Le scrutin présidentiel étant à bulletins secrets, rien ne dit que Coventry ait attiré les suffrages non-occidentaux et ceux des femmes. Mais l'institution, qui avait toujours été dirigée par un Européen ou un Américain, s'est fortement internationalisée.

"C'est une coalition qui dépasse largement l'Afrique", s'est félicité auprès de l'AFP Tidjane Thiam, membre ivoirien du CIO, décrivant Coventry comme "une bonne manager, consensuelle, efficace, très agréable comme personne".

- Le chantier du genre -

Son programme, le plus flou des sept candidats, reste pour l'heure à préciser: elle a expliqué vouloir marquer "une pause", le temps de réfléchir collectivement avec les membres du CIO, sans dire si cette phase de consultation inclura les fédérations internationales et comités nationaux olympiques.

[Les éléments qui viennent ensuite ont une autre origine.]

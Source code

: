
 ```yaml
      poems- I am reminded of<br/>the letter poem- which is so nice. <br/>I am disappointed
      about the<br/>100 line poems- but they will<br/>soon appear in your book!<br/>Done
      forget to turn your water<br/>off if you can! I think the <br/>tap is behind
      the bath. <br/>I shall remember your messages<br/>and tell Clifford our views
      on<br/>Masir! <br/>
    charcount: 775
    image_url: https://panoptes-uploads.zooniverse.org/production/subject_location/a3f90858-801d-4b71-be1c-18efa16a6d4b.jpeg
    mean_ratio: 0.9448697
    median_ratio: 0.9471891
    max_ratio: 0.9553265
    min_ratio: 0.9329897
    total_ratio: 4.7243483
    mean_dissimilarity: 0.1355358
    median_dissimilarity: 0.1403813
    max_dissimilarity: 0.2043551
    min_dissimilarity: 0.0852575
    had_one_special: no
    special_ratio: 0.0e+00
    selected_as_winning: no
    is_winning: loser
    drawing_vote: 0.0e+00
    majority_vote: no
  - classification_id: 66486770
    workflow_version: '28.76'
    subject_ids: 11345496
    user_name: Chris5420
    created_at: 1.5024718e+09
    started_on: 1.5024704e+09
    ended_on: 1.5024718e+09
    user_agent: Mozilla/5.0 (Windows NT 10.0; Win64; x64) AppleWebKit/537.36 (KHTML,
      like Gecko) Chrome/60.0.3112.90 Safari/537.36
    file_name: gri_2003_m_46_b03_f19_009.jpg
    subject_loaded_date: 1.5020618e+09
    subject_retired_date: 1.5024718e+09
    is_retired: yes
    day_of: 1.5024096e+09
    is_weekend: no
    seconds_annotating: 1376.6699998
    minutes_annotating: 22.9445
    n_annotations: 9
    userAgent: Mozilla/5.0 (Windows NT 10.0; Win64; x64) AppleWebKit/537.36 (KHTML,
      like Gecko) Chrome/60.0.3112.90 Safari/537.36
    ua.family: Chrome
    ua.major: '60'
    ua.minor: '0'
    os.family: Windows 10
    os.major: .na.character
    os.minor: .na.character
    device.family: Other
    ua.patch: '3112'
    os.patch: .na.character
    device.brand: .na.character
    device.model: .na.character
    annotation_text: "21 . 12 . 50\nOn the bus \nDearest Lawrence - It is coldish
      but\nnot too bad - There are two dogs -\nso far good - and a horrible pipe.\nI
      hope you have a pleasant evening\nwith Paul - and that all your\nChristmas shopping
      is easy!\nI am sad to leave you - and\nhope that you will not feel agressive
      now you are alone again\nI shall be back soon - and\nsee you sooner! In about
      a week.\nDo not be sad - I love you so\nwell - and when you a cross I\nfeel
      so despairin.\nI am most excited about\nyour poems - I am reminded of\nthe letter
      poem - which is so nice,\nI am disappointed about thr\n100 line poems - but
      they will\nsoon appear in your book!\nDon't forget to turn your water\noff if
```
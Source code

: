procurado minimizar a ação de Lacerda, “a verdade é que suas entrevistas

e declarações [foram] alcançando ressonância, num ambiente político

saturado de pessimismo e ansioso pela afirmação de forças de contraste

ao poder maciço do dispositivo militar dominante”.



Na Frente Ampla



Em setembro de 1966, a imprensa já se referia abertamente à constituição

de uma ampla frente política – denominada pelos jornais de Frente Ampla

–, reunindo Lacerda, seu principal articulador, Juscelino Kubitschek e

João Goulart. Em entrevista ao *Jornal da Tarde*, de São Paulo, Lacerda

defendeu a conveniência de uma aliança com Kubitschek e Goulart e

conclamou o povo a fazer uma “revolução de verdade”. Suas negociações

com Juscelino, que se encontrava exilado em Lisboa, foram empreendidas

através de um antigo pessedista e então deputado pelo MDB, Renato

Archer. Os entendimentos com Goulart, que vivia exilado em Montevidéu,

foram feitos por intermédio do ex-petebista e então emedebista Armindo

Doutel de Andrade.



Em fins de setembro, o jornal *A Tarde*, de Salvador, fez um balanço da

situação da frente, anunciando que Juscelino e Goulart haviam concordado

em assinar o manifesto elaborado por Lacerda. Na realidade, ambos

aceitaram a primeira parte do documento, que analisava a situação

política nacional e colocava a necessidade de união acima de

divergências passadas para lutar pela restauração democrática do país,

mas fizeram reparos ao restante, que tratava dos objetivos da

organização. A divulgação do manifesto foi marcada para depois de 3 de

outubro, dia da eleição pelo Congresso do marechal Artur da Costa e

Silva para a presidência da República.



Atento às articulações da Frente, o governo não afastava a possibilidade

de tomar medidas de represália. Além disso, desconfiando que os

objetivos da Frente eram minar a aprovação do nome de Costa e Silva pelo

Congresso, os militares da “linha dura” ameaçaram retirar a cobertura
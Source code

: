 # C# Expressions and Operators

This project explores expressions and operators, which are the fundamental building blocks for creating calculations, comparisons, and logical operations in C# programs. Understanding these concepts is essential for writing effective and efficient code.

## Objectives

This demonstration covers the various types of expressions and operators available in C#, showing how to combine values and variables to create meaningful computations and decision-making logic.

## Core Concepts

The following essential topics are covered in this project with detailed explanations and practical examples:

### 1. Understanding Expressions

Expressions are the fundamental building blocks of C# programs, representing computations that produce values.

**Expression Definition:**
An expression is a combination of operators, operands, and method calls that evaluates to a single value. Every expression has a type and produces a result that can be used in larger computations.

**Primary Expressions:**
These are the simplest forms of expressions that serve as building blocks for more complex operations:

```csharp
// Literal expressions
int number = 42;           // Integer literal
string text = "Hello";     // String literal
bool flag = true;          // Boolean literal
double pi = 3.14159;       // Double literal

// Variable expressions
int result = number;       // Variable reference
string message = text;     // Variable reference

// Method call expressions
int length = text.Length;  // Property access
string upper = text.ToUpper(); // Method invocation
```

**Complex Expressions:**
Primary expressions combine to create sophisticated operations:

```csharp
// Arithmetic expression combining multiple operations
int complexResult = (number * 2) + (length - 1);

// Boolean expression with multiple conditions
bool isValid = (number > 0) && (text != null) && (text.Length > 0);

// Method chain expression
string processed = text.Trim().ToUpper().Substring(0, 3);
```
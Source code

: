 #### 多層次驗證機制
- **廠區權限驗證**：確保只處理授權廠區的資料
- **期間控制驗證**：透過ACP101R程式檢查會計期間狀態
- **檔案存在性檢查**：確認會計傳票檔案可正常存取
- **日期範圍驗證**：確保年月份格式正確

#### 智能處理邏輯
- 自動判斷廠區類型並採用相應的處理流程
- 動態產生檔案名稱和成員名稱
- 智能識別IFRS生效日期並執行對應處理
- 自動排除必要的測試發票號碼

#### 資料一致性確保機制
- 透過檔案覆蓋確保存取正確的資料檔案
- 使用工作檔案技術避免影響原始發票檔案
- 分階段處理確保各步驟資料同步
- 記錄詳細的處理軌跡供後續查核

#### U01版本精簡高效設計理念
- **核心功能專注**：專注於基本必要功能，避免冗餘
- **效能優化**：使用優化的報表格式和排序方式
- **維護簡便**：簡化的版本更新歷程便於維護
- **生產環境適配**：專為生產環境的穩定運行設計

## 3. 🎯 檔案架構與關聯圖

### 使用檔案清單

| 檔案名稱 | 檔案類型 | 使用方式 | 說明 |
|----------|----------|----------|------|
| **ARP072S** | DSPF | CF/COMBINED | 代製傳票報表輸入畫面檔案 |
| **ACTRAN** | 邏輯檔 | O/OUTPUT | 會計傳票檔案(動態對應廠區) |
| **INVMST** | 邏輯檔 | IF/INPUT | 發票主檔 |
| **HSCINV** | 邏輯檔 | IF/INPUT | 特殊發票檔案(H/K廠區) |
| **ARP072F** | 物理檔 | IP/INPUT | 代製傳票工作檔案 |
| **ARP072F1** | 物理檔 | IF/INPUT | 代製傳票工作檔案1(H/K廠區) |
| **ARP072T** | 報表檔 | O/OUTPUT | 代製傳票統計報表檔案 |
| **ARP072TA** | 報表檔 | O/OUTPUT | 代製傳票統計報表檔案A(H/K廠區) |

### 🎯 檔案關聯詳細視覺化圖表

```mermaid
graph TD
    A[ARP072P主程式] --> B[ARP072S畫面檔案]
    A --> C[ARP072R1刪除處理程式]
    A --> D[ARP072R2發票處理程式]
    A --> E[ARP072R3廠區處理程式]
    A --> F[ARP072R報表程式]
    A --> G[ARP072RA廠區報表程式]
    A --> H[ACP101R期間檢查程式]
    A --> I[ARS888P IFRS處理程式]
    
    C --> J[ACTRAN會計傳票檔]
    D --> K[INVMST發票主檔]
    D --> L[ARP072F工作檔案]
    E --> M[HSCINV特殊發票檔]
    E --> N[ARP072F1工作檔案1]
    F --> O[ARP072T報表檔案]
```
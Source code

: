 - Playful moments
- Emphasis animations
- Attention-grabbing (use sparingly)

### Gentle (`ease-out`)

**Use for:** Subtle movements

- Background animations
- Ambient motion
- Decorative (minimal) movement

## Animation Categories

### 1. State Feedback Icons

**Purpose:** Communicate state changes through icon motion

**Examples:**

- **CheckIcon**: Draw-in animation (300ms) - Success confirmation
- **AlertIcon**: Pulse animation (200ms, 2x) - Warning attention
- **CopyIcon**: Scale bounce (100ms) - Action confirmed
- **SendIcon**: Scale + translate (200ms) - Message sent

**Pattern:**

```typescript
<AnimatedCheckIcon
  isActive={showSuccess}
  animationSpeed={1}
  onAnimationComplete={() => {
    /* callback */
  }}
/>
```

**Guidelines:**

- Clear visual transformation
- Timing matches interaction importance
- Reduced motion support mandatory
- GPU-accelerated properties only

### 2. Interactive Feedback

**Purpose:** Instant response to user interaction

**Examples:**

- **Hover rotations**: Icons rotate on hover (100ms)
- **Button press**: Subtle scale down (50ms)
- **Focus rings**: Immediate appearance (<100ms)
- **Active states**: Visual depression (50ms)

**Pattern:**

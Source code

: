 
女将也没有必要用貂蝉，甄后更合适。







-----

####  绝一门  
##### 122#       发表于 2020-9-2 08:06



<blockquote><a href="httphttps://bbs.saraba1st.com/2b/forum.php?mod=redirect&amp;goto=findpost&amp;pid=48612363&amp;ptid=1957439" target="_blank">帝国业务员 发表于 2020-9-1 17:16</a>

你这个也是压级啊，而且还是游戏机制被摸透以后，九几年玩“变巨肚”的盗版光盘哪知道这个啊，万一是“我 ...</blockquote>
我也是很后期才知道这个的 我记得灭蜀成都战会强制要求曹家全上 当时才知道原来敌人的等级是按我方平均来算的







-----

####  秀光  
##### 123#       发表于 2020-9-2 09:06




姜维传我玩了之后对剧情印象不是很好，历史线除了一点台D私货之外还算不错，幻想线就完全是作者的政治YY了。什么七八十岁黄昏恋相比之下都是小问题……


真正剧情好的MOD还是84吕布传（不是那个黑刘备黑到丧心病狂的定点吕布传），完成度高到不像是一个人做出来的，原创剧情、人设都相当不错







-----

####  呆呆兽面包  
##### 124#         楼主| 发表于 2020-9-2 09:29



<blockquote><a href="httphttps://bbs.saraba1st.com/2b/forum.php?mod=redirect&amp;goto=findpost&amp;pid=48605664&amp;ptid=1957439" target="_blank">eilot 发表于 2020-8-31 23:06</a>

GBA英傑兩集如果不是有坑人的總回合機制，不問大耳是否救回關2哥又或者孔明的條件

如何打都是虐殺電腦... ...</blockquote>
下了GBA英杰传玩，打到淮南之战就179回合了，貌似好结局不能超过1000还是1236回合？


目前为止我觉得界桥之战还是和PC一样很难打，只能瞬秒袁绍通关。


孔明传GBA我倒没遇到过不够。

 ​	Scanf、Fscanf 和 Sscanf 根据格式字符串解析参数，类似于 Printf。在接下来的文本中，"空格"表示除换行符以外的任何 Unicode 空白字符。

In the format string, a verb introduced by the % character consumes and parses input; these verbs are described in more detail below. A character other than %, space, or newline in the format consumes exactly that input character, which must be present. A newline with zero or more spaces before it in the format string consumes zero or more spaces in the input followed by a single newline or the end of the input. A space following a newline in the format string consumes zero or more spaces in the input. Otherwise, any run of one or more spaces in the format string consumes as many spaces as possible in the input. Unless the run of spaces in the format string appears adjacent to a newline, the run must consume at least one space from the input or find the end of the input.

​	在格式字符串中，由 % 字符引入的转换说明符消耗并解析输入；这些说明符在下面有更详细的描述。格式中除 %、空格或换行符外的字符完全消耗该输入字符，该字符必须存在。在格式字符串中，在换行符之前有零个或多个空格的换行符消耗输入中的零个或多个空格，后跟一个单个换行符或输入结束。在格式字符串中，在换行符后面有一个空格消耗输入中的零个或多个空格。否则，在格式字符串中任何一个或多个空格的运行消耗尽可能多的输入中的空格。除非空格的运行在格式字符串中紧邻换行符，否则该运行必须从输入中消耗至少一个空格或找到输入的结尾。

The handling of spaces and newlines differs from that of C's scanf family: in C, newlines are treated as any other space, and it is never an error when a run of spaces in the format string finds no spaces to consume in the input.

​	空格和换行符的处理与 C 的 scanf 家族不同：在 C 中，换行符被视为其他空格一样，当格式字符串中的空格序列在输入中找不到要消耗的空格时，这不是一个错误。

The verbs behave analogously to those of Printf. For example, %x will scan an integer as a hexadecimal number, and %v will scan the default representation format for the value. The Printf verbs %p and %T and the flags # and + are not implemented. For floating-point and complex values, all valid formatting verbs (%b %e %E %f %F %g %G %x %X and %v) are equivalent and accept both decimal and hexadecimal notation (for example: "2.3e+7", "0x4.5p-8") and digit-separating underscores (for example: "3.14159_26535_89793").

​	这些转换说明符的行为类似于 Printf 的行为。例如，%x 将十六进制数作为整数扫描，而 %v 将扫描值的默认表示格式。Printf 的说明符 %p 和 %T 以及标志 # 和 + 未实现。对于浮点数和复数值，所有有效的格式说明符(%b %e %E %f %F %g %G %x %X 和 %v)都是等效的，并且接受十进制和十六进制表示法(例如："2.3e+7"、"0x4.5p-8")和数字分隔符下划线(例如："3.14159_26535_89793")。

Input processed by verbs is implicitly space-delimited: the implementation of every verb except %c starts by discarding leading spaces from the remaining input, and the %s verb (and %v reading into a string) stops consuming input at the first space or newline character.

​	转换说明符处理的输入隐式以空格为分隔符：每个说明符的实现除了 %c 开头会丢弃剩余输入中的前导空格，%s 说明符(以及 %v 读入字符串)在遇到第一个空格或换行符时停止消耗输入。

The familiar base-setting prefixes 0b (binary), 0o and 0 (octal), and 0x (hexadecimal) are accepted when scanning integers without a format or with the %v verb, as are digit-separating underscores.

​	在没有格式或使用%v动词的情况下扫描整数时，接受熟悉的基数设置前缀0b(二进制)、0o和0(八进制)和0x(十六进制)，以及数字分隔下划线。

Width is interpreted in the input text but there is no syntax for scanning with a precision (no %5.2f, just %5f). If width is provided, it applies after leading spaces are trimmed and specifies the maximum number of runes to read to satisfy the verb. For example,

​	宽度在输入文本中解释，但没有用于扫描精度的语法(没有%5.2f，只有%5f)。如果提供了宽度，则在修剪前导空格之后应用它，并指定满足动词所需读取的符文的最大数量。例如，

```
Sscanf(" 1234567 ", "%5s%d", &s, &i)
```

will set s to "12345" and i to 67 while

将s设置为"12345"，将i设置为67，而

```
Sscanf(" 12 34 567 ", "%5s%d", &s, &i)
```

A son menu figurent déjà nombre de chantiers: à moins d'un an des JO-2026 de Milan-Cortina, il lui faudra d'abord décider du sort des athlètes russes. "Nous nous réjouissons de voir un mouvement olympique plus fort, plus indépendant et plus prospère sous la houlette d'une nouvelle dirigeante, et de voir la Russie remonter sur le podium olympique", a déclaré sur Telegram le ministre russe des Sports, Mikhaïl Degtiariov.

Dans le même temps, la Zimbabwéenne devra amorcer une relation avec le président américain Donald Trump en vue des JO-2028 de Los Angeles, tout en enterrant la hache de guerre entre l'Agence mondiale antidopage - financée pour moitié par le CIO - et les Etats-Unis, qui ont suspendu leur contribution en début d'année.

Outre son action attendue sur le modèle économique du CIO et son impact climatique, des sujets existentiels pour l'olympisme, elle devra clarifier les règles d'accès aux compétitions féminines, dans la foulée des controverses des JO-2024 de Paris sur le genre de deux boxeuses.

A plus long terme, l'instance olympique devra aussi attribuer les JO d'été de 2036, pour lesquels les "parties intéressées" se bousculent, de l'Inde à l'Afrique du Sud en passant par la Turquie, la Hongrie, le Qatar ou l'Arabie Saoudite.

Enfin, la présidence de Thomas Bach livre à sa remplaçante au moins un enseignement: du scandale du dopage russe au report des JO-2020 de Tokyo en raison de la pandémie, en passant par la négociation avec les talibans pour protéger les sportives afghanes, le patron du CIO gère les crises les plus diverses, et doit leur inventer des solutions sur mesure.